もちろんラインハルトだって、ルーカスと二人きりで取り残されてどう振舞えば良いのかなどわからない。気まずくてたまらないからオスカルを一瞬引き留めたくなったくらいだ。でも、本当は今が最後のチャンスなのだということにも気づいている。ルーカスを永遠に失いたいのか、それとも多くのものを犠牲にすることすら覚悟の上で踏み出すのか、この場で選ぶしかないのだということを――。
足音が去った部屋は静まり返り、話をしないといけないと頭では理解しているのに口がからからに乾いて言葉が出てこない。手の中のネックレスがやたらと重かった。
結局、先に口を開いたのはルーカスだった。手にした片割れのネックレスを困ったように弄びながら振り返るところまでは、注意深くラインハルトと視線を合わせないようにしていたが、乱雑に物が散らばった部屋に気付くとはっと顔を上げる。
「ラインハルト、これは?」
「え、ああ……」
言い逃れなどとても無理に決まっているあからさまな荷造り風景。気まずくうなずいたラインハルトに向かってルーカスはうなだれ、唇を噛んだ。
「引っ越すんだ。僕のせいだね」
「……新しい仕事が決まったんだ。そこが住み込みだからで、別におまえのせいじゃない」
実際は因果関係が逆だ。ルーカスを忘れたいからここを出ていこうとして、住み込みの仕事に飛びついた。だが、ラインハルトはまだその正直な気持ちを告げる気が持てなかった。
本当は答えなんて出ている。ルーカスはオスカルとは違うということ、そんなことは前からわかっていた。ラインハルトがいくらわがままや気まぐれで振り回しても何度だって許してくれる。みっともない姿を晒すことを厭わずに、泣いて、すがりついて求めてくれる。これまでラインハルトは自分自身が傷つくことを恐れて何度もルーカスを拒絶してきたが、心の奥底では、それでもルーカスが戻って来てくれるのではないかと期待し、戻って来てほしいと望み続けていた。
「……まるきり、子どもだな」
思わず言葉がこぼれた。もちろんそれはラインハルト自身に向けての自嘲だったが、ルーカスはそうは受け止めなかったようだ。うつむいたままで謝罪の言葉を口にする。

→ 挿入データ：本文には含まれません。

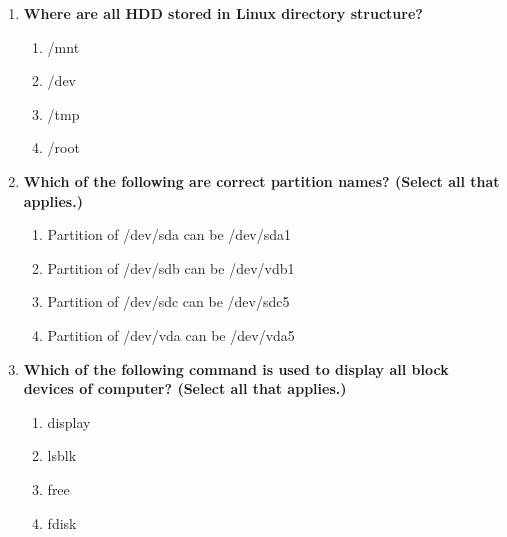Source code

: \begin{flushleft}
\begin{enumerate}
		\item \textbf{Where are all HDD stored in Linux directory structure?}
		\begin{enumerate}[label=(\alph*)]
			\item /mnt
			\item /dev   %
			\item /tmp
			\item /root
		\end{enumerate}
		\bigskip
		\bigskip
		
		
		\item \textbf{Which of the following are correct partition names? (Select all that applies.)}
		\begin{enumerate}[label=(\alph*)]
			\item Partition of /dev/sda can be /dev/sda1     %
			\item Partition of /dev/sdb can be /dev/vdb1
			\item Partition of /dev/sdc can be /dev/sdc5    %
			\item Partition of /dev/vda can be /dev/vda5     %
		\end{enumerate}
		\bigskip
		\bigskip
		
		
		\bigskip
		\bigskip
		\item \textbf{Which of the following command is used to display all block devices of computer? (Select all that applies.)}
		\begin{enumerate}[label=(\alph*)]
			\item display
			\item lsblk  %
			\item free     %
			\item fdisk  %
		\end{enumerate}
		
		\bigskip
		\bigskip	
		
	\end{enumerate}
	
	
\end{flushleft}

\newpage

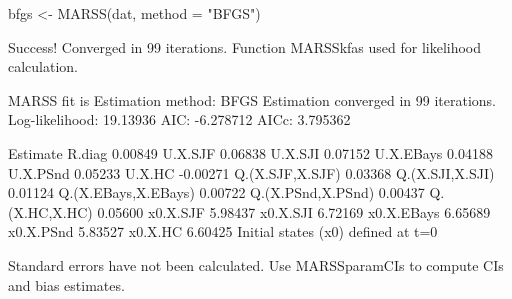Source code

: \begin{Schunk}
\begin{Sinput}
 bfgs <- MARSS(dat, method = "BFGS")
\end{Sinput}
\begin{Soutput}
Success! Converged in 99 iterations.
Function MARSSkfas used for likelihood calculation.

MARSS fit is
Estimation method: BFGS 
Estimation converged in 99 iterations. 
Log-likelihood: 19.13936 
AIC: -6.278712   AICc: 3.795362   
 
                    Estimate
R.diag               0.00849
U.X.SJF              0.06838
U.X.SJI              0.07152
U.X.EBays            0.04188
U.X.PSnd             0.05233
U.X.HC              -0.00271
Q.(X.SJF,X.SJF)      0.03368
Q.(X.SJI,X.SJI)      0.01124
Q.(X.EBays,X.EBays)  0.00722
Q.(X.PSnd,X.PSnd)    0.00437
Q.(X.HC,X.HC)        0.05600
x0.X.SJF             5.98437
x0.X.SJI             6.72169
x0.X.EBays           6.65689
x0.X.PSnd            5.83527
x0.X.HC              6.60425
Initial states (x0) defined at t=0

Standard errors have not been calculated. 
Use MARSSparamCIs to compute CIs and bias estimates.
\end{Soutput}
\end{Schunk}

「ごめん、また言われたことを守れなかった。子ども扱いするなって自分で言っておきながら、すごく子どもっぽいことしてるってことわかってるんだ」
前回ここから追い出されたときにラインハルトに告げられた「二度と来るな」という言いつけを破ったことをルーカスはひどく気にしているようだ。
オスカルの言っていたことを信じるのならば、ルーカスは窓から投げたネックレスを探すために何度もここに通い、それでもラインハルトの前には姿を現さなかったどころか、ようやく見つけ出したそれをオスカルに渡しに行った。あの日、自暴自棄になったラインハルトの言葉を信じ込んでいるからこそ、オスカルにもう一度ラインハルトとのことを考えてやってくれと頼みに行ったのだ。言い合う声を聞かなければ今日も部屋までやってくることなく引き返す気だったというのもきっと、嘘ではないのだろう。
子どもっぽく愚かなのはルーカスではなくラインハルトの方だ。責める気はないのだと言おうとして、ラインハルトは口をつぐむ。あれだけ酷いことばかりして、いまさらあれは嘘だったなんて――どんな顔で言えばいい。それに、やはりルーカスが必要で一緒にいて欲しいと言い出したところで、厳しい周囲の状況に変わりはない。本当に自分にはルーカスの人生への責任が取れるのだろうか。
心臓が体の中でばくばくと音を立てている。言いたいことはたくさんあるはずなのに、何一つまとまらない。勇気を出さなければいけないとわかっているのに踏み出すことができない。本当に欲しいものは目の前にあるのに、どうやって手を伸ばせば良いのかがわからない。それはきっと初恋に落ちた頃の自分ならば、傷つくことを知らなかった頃の自分にとっては容易かったはず。一つ一つ傷を作り、あきらめることを繰り返すうちに飲み込んだ言葉が体の中で重く固まって、いつからか身動きをとることすら難しくなった。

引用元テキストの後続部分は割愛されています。